Quite honestly, I'm done.  I'm just.  So.  Done.

He and I married in 2003, after starting to date in 2002.  We had Hammad in 2004 and Hassaan in 2005.  In February of 2004, he announced to me that two days earlier he'd started a business.  This should have been my first sign that things were not going to go well, but fine.  From the get go, he was not responsible with his business.  He did not do billing appropriately, he did not file taxes (at all) and he was very secretive with his finances from me.  In 2005, shortly after Hassaan was born, for reasons that still don't seem totally sane, he moved into a camper in the driveway saying that it was easier for him to get to his taxi in the middle of the night if someone called for a taxi.  This was an argument until December of 2007 when he (again without my knowledge) started looking at houses out of town, and put in a bid.  He didn't tell me until he needed my signature on some papers.  At that point, I should have kicked has butt to the curb, but I didn't - because as far as I was concerned you don't get divorced unless there is abuse or infidelity.  At the time, I probably should of added "stupid" to that list.

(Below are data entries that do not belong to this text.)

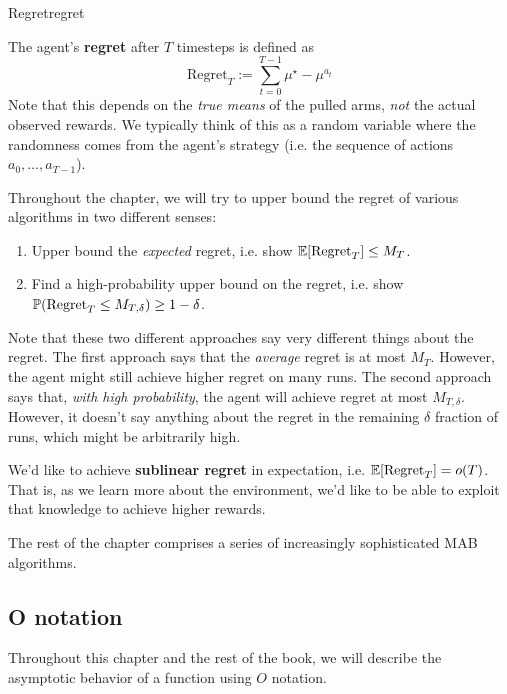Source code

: \documentclass[\main/main]{subfiles}
\begin{document}
\begin{definition}{Regret}{regret}

    The agent's \textbf{regret} after $T$ timesteps is defined as
    \begin{equation}
        \text{Regret}_T := \sum_{t=0}^{T-1} \mu^\star - \mu^{a_t}
    \end{equation}
    Note that this depends on the \emph{true means} of the pulled arms, \emph{not} the actual observed rewards. We typically think of this as a random variable where the randomness comes from the agent's strategy (i.e. the sequence of actions $a_0, \dots, a_{T-1}$).

    Throughout the chapter, we will try to upper bound the regret of various algorithms in two different senses:
    \begin{enumerate}
        \item Upper bound the \emph{expected} regret, i.e. show $\E[\text{Regret}_T] \le M_T$.
        \item Find a high-probability upper bound on the regret, i.e. show $\P(\text{Regret}_T \le M_{T, \delta}) \ge 1-\delta$.
    \end{enumerate}
    Note that these two different approaches say very different things about the regret. The first approach says that the \emph{average} regret is at most $M_T$. However, the agent might still achieve higher regret on many runs. The second approach says that, \emph{with high probability}, the agent will achieve regret at most $M_{T, \delta}$. However, it doesn't say anything about the regret in the remaining $\delta$ fraction of runs, which might be arbitrarily high.

\end{definition}

We'd like to achieve \textbf{sublinear regret} in expectation, i.e. $\E[\text{Regret}_T] = o(T)$. That is, as we learn more about the environment, we'd like to be able to exploit that knowledge to achieve higher rewards.

The rest of the chapter comprises a series of increasingly sophisticated MAB algorithms.

\subsection{O notation}

Throughout this chapter and the rest of the book, we will describe the asymptotic behavior of a function using $O$ notation.
\end{document}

In January of 2008, the boys and I moved to a village 15 minutes from where we were living.  What I had thought at the time turned out not to be what was happening - he did not move with us.  He moved from the trailer into the house in town.  That was January.  In July, he finally moved in with us.  Why?  Because he was arrested on four counts of possession with intent to distribute and one count of proceeds of a crime (the money from selling the four different drugs he was found with).  Now, did I know any of that was going on?  Without a doubt - NO, I did not.  Even though the police have it in the report that "I knew but chose to look the other way."  They obviously do not know me, because those that do know me know that a) I have a hard time keeping my mouth shut with something like that when I'm angry; and b) I would have taken him to the cops myself, if not killed him and denied knowing anything about it.  I am so anti-drug that I don't even have the "legalize marijuana" conversation with people I know that support it.  I bailed him out.  Now, looking back, I'm not sure why I did.  But at the time, I thought that it was my husband and the right thing to do.  That if I screwed up I'd want a second chance.  So I gave him that.  And I stood by him when the newpapers in town and other people who did not know him denigrated him in front of me.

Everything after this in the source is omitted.